SUPPLIED MATERIAL |

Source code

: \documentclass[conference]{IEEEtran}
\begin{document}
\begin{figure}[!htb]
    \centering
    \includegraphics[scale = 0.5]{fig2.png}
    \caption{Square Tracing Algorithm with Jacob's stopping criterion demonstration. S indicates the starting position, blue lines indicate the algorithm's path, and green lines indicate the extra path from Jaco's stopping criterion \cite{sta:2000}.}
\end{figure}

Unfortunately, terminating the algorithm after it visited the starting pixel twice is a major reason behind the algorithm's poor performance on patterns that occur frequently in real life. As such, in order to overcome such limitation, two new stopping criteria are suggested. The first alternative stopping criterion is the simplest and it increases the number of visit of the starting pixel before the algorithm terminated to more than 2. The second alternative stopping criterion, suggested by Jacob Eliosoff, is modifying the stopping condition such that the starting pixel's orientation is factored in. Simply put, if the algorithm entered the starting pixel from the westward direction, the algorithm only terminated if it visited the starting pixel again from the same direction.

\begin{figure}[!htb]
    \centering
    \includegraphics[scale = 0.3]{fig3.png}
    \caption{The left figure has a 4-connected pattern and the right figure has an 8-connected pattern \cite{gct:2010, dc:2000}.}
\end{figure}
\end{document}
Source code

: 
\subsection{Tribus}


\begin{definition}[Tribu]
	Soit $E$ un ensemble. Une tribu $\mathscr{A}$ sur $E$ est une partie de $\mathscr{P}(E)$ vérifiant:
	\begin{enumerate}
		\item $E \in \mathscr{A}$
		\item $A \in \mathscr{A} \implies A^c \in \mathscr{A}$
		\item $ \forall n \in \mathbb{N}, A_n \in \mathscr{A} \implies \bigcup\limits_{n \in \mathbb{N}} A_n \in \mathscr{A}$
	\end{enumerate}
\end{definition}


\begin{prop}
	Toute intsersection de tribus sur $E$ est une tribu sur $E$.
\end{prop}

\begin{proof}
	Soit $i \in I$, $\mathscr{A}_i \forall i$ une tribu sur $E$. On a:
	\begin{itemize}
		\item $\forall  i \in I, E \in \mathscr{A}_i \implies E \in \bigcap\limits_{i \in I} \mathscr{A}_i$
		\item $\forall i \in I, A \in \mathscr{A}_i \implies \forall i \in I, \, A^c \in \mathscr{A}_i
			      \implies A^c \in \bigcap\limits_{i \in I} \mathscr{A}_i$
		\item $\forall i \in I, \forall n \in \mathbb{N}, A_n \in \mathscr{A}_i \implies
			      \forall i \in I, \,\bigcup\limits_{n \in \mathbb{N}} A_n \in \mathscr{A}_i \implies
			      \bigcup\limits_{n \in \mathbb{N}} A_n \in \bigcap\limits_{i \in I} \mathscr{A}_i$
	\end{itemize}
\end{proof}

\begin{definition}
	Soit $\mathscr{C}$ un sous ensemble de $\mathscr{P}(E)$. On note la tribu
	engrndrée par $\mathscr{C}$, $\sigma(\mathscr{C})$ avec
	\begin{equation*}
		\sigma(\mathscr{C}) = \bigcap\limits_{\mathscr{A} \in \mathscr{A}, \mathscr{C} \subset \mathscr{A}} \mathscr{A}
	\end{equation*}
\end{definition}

REQUIRED ACTION | Each line holding "mathbb" should be copied from the material above.

COMPLETED TASK |
		\item $ \forall n \in \mathbb{N}, A_n \in \mathscr{A} \implies \bigcup\limits_{n \in \mathbb{N}} A_n \in \mathscr{A}$
		\item $\forall i \in I, \forall n \in \mathbb{N}, A_n \in \mathscr{A}_i \implies
			      \forall i \in I, \,\bigcup\limits_{n \in \mathbb{N}} A_n \in \mathscr{A}_i \implies
			      \bigcup\limits_{n \in \mathbb{N}} A_n \in \bigcap\limits_{i \in I} \mathscr{A}_i$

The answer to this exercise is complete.